▶

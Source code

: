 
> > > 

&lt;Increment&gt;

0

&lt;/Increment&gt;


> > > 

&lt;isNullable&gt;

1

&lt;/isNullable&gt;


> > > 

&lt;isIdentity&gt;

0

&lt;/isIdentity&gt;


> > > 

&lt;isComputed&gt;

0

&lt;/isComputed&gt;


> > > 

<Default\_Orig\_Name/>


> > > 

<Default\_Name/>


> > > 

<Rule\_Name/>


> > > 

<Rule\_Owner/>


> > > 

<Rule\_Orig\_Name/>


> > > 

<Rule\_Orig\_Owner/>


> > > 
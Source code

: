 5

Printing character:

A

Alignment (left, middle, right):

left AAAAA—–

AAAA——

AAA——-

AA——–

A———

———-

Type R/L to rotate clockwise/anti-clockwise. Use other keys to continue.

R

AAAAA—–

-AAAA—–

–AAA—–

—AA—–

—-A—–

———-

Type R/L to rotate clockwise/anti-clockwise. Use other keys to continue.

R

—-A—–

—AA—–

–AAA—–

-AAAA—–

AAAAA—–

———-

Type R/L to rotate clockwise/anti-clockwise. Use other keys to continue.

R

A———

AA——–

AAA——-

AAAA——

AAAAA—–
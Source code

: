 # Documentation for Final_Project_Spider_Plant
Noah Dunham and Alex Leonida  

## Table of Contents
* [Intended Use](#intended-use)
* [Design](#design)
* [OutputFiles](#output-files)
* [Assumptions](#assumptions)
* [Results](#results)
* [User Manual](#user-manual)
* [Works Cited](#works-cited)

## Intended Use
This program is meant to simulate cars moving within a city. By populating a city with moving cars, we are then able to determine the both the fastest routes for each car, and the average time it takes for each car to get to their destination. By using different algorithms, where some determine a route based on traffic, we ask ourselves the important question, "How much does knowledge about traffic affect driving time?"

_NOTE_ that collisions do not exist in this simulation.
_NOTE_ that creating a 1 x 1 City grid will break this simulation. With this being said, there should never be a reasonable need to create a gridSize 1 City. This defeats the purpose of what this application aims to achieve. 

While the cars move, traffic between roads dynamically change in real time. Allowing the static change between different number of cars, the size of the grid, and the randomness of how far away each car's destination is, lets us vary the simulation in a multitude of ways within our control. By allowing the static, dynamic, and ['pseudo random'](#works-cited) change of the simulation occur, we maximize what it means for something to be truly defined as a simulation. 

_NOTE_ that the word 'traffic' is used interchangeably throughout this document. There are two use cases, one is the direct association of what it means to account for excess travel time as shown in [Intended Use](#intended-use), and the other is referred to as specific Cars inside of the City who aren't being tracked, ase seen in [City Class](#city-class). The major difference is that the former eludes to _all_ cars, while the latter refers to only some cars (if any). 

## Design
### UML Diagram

◀

◆ **Task requirements**
An exact copy of every line above, start to finish, is required.

◆ **Exercise solution**
Source code

: 
> > > 

&lt;Increment&gt;

0

&lt;/Increment&gt;


> > > 

&lt;isNullable&gt;

1

&lt;/isNullable&gt;


> > > 

&lt;isIdentity&gt;

0

&lt;/isIdentity&gt;


> > > 

&lt;isComputed&gt;

0

&lt;/isComputed&gt;


> > > 

<Default\_Orig\_Name/>


> > > 

<Default\_Name/>


> > > 

<Rule\_Name/>


> > > 

<Rule\_Owner/>


> > > 

<Rule\_Orig\_Name/>


> > > 

<Rule\_Orig\_Owner/>


> > > 
Source code

: 5

Printing character:

A

Alignment (left, middle, right):

left AAAAA—–

AAAA——

AAA——-

AA——–

A———

———-

Type R/L to rotate clockwise/anti-clockwise. Use other keys to continue.

R

AAAAA—–

-AAAA—–

–AAA—–

—AA—–

—-A—–

———-

Type R/L to rotate clockwise/anti-clockwise. Use other keys to continue.

R

—-A—–

—AA—–

–AAA—–

-AAAA—–

AAAAA—–

———-

Type R/L to rotate clockwise/anti-clockwise. Use other keys to continue.

R

A———

AA——–

AAA——-

AAAA——

AAAAA—–
Source code

: # Documentation for Final_Project_Spider_Plant
Noah Dunham and Alex Leonida  

## Table of Contents
* [Intended Use](#intended-use)
* [Design](#design)
* [OutputFiles](#output-files)
* [Assumptions](#assumptions)
* [Results](#results)
* [User Manual](#user-manual)
* [Works Cited](#works-cited)

## Intended Use
This program is meant to simulate cars moving within a city. By populating a city with moving cars, we are then able to determine the both the fastest routes for each car, and the average time it takes for each car to get to their destination. By using different algorithms, where some determine a route based on traffic, we ask ourselves the important question, "How much does knowledge about traffic affect driving time?"

_NOTE_ that collisions do not exist in this simulation.
_NOTE_ that creating a 1 x 1 City grid will break this simulation. With this being said, there should never be a reasonable need to create a gridSize 1 City. This defeats the purpose of what this application aims to achieve. 

While the cars move, traffic between roads dynamically change in real time. Allowing the static change between different number of cars, the size of the grid, and the randomness of how far away each car's destination is, lets us vary the simulation in a multitude of ways within our control. By allowing the static, dynamic, and ['pseudo random'](#works-cited) change of the simulation occur, we maximize what it means for something to be truly defined as a simulation. 

_NOTE_ that the word 'traffic' is used interchangeably throughout this document. There are two use cases, one is the direct association of what it means to account for excess travel time as shown in [Intended Use](#intended-use), and the other is referred to as specific Cars inside of the City who aren't being tracked, ase seen in [City Class](#city-class). The major difference is that the former eludes to _all_ cars, while the latter refers to only some cars (if any). 

## Design
### UML Diagram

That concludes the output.